A Tree-based Dictionary Learning Framework
Renato Budinich, Gerlind Plonka

TL;DR
This paper introduces a hierarchical, tree-based framework for adaptive dictionary learning that organizes data into a multiscale structure, enabling structured sparse encoding and incorporation of prior knowledge.
Contribution
It presents a novel recursive clustering approach to construct dictionaries with multiscale properties, generalizing Haar wavelets and allowing prior knowledge integration.
Findings
Dictionary atoms are adaptively defined based on data clusters.
Atoms closer to the root in the tree are used more heavily in image reconstruction.

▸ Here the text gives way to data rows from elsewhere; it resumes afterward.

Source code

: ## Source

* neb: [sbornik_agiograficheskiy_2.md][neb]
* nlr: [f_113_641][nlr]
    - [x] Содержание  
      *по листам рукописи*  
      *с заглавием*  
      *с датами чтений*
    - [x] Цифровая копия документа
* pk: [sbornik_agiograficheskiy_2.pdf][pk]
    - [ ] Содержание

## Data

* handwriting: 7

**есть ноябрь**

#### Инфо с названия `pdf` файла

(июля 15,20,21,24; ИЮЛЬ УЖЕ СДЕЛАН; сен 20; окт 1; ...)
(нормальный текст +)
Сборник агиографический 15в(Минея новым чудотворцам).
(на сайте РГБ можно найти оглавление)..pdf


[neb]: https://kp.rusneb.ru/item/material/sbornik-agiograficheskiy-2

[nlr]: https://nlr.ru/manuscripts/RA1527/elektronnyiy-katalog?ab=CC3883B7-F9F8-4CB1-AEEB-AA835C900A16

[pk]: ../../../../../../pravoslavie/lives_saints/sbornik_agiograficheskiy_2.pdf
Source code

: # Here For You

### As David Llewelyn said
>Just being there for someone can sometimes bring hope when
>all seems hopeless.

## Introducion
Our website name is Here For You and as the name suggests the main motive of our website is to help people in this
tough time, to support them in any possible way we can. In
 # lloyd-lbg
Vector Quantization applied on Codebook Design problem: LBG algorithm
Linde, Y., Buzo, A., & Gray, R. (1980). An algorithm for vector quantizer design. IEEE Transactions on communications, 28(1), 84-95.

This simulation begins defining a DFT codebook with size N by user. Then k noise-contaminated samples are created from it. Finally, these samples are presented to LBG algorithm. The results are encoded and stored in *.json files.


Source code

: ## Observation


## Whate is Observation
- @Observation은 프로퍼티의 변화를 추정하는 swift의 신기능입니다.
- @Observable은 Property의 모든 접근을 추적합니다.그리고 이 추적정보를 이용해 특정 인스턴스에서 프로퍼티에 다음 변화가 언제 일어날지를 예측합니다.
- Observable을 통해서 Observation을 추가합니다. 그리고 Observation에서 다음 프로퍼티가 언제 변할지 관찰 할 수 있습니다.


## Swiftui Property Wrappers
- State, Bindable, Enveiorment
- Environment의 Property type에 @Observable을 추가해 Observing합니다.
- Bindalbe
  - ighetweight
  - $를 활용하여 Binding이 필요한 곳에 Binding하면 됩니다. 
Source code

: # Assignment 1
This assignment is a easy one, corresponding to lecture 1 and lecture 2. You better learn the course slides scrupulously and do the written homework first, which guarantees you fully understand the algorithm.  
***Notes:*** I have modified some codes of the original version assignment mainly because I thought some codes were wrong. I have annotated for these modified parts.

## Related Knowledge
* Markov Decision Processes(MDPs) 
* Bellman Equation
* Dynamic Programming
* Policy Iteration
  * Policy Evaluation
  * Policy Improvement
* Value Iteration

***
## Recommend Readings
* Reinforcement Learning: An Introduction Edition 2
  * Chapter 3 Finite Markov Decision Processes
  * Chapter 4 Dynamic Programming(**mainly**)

The method offers a structured, multiscale dictionary suitable for sparse encoding.
Abstract
We propose a new outline for adaptive dictionary learning methods for sparse encoding based on a hierarchical clustering of the training data. Through recursive application of a clustering method, the data is organized into a binary partition tree representing a multiscale structure. The dictionary atoms are defined adaptively based on the data clusters in the partition tree. This approach can be interpreted as a generalization of a discrete Haar wavelet transform. Furthermore, any prior knowledge on the wanted structure of the dictionary elements can be simply incorporated. The computational complexity of our proposed algorithm depends on the employed clustering method and on the chosen similarity measure between data points. Thanks to the multiscale properties of the partition tree, our dictionary is structured: when using Orthogonal Matching Pursuit to reconstruct patches from a…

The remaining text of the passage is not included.